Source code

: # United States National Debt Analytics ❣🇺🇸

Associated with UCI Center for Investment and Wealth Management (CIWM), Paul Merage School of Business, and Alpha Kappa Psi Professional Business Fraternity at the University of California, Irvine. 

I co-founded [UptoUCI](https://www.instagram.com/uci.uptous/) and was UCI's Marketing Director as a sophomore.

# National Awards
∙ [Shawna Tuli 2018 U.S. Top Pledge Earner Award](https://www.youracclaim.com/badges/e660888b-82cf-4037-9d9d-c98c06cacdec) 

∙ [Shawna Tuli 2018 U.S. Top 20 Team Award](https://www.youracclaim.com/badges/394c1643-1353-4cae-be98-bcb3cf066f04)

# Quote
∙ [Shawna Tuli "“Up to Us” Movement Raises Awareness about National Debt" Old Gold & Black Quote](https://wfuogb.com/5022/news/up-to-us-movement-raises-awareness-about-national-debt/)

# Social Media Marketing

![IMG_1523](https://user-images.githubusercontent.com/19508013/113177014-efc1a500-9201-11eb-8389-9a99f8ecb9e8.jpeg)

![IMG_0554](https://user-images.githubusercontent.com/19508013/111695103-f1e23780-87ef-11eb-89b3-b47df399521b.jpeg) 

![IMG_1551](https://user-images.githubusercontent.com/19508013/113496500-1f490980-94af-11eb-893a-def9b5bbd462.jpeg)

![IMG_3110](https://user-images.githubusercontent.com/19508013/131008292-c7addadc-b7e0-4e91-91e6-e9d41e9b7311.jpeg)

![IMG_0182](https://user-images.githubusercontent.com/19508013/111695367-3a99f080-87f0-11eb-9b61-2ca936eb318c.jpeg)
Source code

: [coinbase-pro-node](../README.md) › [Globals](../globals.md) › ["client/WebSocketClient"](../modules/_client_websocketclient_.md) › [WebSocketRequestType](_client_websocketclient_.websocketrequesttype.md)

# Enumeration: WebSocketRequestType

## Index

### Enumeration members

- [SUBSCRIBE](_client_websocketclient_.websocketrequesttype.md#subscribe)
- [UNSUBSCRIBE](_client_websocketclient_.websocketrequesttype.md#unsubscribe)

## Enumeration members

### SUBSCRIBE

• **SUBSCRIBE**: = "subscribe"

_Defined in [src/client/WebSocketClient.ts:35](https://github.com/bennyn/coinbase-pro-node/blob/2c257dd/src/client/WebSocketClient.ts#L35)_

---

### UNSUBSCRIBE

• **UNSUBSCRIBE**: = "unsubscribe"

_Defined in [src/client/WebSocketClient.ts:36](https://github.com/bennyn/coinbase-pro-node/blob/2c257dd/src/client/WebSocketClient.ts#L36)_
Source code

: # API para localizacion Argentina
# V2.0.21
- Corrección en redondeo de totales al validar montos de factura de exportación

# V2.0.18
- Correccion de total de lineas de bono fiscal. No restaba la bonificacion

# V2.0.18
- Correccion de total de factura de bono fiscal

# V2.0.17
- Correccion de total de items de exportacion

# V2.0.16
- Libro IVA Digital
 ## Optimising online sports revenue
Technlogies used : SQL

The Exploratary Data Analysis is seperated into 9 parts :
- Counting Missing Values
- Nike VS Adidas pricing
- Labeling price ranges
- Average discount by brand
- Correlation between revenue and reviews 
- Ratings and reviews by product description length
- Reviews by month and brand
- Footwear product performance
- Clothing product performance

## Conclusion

* **REQUIRED ACTION**:
List each line of the entries that holds the string "githubusercontent".

* **WORKED SOLUTION**:
![IMG_1523](https://user-images.githubusercontent.com/19508013/113177014-efc1a500-9201-11eb-8389-9a99f8ecb9e8.jpeg)
![IMG_0554](https://user-images.githubusercontent.com/19508013/111695103-f1e23780-87ef-11eb-89b3-b47df399521b.jpeg) 
![IMG_1551](https://user-images.githubusercontent.com/19508013/113496500-1f490980-94af-11eb-893a-def9b5bbd462.jpeg)
![IMG_3110](https://user-images.githubusercontent.com/19508013/131008292-c7addadc-b7e0-4e91-91e6-e9d41e9b7311.jpeg)
![IMG_0182](https://user-images.githubusercontent.com/19508013/111695367-3a99f080-87f0-11eb-9b61-2ca936eb318c.jpeg)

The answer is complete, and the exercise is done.